# TASK OBJECTIVE
Every record should be restated exactly, with no images included.
== Segment start ==
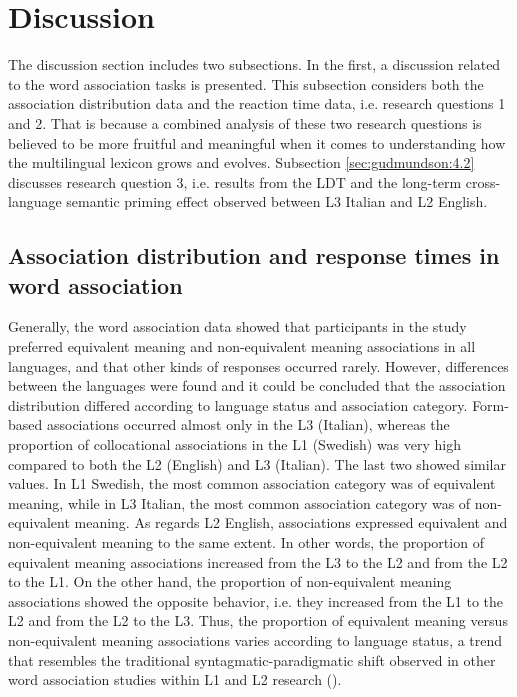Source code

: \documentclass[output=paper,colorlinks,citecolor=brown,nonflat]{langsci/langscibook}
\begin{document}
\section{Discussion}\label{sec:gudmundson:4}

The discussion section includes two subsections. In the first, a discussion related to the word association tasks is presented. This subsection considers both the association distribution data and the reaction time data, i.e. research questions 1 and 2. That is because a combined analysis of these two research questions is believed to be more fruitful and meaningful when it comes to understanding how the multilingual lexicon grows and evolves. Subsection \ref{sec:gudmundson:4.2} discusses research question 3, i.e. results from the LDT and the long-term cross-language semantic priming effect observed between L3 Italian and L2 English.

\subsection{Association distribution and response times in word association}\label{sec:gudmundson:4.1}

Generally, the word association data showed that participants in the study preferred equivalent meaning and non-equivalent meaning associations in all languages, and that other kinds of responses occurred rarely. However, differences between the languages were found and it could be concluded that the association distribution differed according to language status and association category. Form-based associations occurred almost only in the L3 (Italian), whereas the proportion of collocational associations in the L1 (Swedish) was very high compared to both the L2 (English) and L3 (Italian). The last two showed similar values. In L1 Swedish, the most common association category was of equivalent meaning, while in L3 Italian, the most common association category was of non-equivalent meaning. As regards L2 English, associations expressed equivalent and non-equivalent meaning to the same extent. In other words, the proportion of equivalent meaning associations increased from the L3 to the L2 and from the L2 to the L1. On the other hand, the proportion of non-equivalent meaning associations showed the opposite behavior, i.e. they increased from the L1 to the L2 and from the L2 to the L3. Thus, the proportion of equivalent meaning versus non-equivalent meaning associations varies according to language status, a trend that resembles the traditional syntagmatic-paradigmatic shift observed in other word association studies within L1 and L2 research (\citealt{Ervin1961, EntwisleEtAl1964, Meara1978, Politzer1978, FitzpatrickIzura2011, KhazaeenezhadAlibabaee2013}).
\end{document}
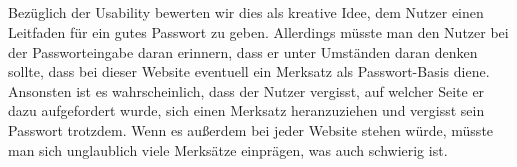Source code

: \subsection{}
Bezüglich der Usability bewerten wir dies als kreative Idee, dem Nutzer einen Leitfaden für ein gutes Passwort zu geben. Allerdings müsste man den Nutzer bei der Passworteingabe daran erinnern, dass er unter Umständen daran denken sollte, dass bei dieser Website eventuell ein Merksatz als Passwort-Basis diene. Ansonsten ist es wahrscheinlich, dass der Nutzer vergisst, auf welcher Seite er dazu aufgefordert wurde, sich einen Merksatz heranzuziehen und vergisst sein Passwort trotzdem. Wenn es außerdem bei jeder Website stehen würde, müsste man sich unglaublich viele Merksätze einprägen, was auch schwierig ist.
== Segment end ==
# OUTPUT
Source code

: \documentclass[output=paper,colorlinks,citecolor=brown,nonflat]{langsci/langscibook}
\begin{document}
\section{Discussion}\label{sec:gudmundson:4}

The discussion section includes two subsections. In the first, a discussion related to the word association tasks is presented. This subsection considers both the association distribution data and the reaction time data, i.e. research questions 1 and 2. That is because a combined analysis of these two research questions is believed to be more fruitful and meaningful when it comes to understanding how the multilingual lexicon grows and evolves. Subsection \ref{sec:gudmundson:4.2} discusses research question 3, i.e. results from the LDT and the long-term cross-language semantic priming effect observed between L3 Italian and L2 English.

\subsection{Association distribution and response times in word association}\label{sec:gudmundson:4.1}

Generally, the word association data showed that participants in the study preferred equivalent meaning and non-equivalent meaning associations in all languages, and that other kinds of responses occurred rarely. However, differences between the languages were found and it could be concluded that the association distribution differed according to language status and association category. Form-based associations occurred almost only in the L3 (Italian), whereas the proportion of collocational associations in the L1 (Swedish) was very high compared to both the L2 (English) and L3 (Italian). The last two showed similar values. In L1 Swedish, the most common association category was of equivalent meaning, while in L3 Italian, the most common association category was of non-equivalent meaning. As regards L2 English, associations expressed equivalent and non-equivalent meaning to the same extent. In other words, the proportion of equivalent meaning associations increased from the L3 to the L2 and from the L2 to the L1. On the other hand, the proportion of non-equivalent meaning associations showed the opposite behavior, i.e. they increased from the L1 to the L2 and from the L2 to the L3. Thus, the proportion of equivalent meaning versus non-equivalent meaning associations varies according to language status, a trend that resembles the traditional syntagmatic-paradigmatic shift observed in other word association studies within L1 and L2 research (\citealt{Ervin1961, EntwisleEtAl1964, Meara1978, Politzer1978, FitzpatrickIzura2011, KhazaeenezhadAlibabaee2013}).
\end{document}
Source code

: \subsection{}
Bezüglich der Usability bewerten wir dies als kreative Idee, dem Nutzer einen Leitfaden für ein gutes Passwort zu geben. Allerdings müsste man den Nutzer bei der Passworteingabe daran erinnern, dass er unter Umständen daran denken sollte, dass bei dieser Website eventuell ein Merksatz als Passwort-Basis diene. Ansonsten ist es wahrscheinlich, dass der Nutzer vergisst, auf welcher Seite er dazu aufgefordert wurde, sich einen Merksatz heranzuziehen und vergisst sein Passwort trotzdem. Wenn es außerdem bei jeder Website stehen würde, müsste man sich unglaublich viele Merksätze einprägen, was auch schwierig ist.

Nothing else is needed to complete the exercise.